[Problem description] Only one number is wanted: the count of lines in the records below that hold the word "Création".

----

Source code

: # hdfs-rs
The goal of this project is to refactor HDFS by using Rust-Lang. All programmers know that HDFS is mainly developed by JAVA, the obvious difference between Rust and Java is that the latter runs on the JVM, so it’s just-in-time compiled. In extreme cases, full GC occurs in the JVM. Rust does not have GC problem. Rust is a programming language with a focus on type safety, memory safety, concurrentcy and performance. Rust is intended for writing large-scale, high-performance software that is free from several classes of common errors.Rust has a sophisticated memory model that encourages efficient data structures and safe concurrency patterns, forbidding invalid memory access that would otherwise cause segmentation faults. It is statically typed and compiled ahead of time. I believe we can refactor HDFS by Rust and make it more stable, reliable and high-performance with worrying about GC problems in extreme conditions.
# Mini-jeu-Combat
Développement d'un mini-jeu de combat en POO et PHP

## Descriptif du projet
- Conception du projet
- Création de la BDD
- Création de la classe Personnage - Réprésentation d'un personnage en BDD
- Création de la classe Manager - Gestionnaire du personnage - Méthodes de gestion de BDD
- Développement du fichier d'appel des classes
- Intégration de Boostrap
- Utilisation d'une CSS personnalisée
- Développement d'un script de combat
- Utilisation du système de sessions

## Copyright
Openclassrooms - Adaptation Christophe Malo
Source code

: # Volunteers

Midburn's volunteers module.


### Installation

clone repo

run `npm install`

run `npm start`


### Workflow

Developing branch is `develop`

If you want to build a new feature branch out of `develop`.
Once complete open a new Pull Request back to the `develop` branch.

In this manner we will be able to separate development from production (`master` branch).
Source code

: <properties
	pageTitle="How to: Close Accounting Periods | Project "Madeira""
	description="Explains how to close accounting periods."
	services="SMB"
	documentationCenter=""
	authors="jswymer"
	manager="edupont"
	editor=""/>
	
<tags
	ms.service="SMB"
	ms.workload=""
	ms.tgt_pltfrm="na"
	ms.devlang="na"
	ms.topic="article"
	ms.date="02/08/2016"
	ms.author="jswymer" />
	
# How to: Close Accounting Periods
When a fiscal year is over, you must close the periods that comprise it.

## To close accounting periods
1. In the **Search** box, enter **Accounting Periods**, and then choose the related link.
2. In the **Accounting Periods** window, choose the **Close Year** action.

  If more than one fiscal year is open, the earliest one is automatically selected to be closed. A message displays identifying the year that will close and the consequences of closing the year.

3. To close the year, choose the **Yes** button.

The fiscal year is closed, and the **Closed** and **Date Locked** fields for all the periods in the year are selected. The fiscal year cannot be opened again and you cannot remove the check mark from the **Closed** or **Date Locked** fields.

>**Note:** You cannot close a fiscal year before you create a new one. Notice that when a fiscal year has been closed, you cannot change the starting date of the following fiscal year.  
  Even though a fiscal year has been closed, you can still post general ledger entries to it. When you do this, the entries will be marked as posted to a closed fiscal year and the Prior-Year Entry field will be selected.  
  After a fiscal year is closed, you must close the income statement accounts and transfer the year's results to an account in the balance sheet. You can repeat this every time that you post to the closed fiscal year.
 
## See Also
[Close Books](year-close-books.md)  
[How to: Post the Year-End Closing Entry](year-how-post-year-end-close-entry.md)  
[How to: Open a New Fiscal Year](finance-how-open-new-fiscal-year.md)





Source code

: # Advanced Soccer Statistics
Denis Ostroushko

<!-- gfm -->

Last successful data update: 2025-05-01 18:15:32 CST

----

[Task result] 3